Exercise details: The answer must consist of every line from the entries that holds the word "problems".

(Plain-text document sources)
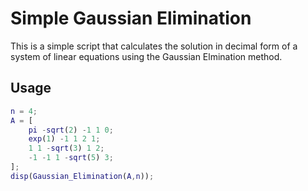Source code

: # Simple Gaussian Elimination

This is a simple script that calculates the solution in decimal form of a system of linear equations using the Gaussian Elmination method.

## Usage
```matlab
n = 4;
A = [ 
    pi -sqrt(2) -1 1 0;
    exp(1) -1 1 2 1;
    1 1 -sqrt(3) 1 2;
    -1 -1 1 -sqrt(5) 3;
];
disp(Gaussian_Elimination(A,n));
```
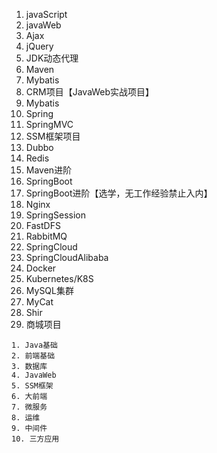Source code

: 1. javaScript
2. javaWeb
3. Ajax
4. jQuery
5. JDK动态代理
6. Maven
7. Mybatis
8. CRM项目【JavaWeb实战项目】
9. Mybatis
10. Spring
11. SpringMVC
12. SSM框架项目
13. Dubbo
14. Redis
15. Maven进阶
16. SpringBoot
17. SpringBoot进阶【选学，无工作经验禁止入内】
18. Nginx
19. SpringSession
20. FastDFS
21. RabbitMQ
22. SpringCloud
23. SpringCloudAlibaba
24. Docker
25. Kubernetes/K8S
26. MySQL集群
27. MyCat
28. Shir
29. 商城项目


```
1. Java基础
2. 前端基础
3. 数据库
4. JavaWeb
5. SSM框架
6. 大前端
7. 微服务
8. 运维
9. 中间件
10. 三方应用
```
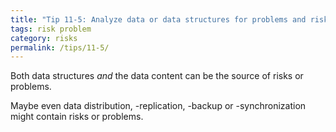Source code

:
 ```yaml
---
title: "Tip 11-5: Analyze data or data structures for problems and risks!"
tags: risk problem
category: risks
permalink: /tips/11-5/
---
```


Both data structures _and_ the data content can be the source of risks or problems.

Maybe even data distribution, -replication, -backup or -synchronization might
contain risks or problems.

Written solution:
title: "Tip 11-5: Analyze data or data structures for problems and risks!"
Both data structures _and_ the data content can be the source of risks or problems.
contain risks or problems.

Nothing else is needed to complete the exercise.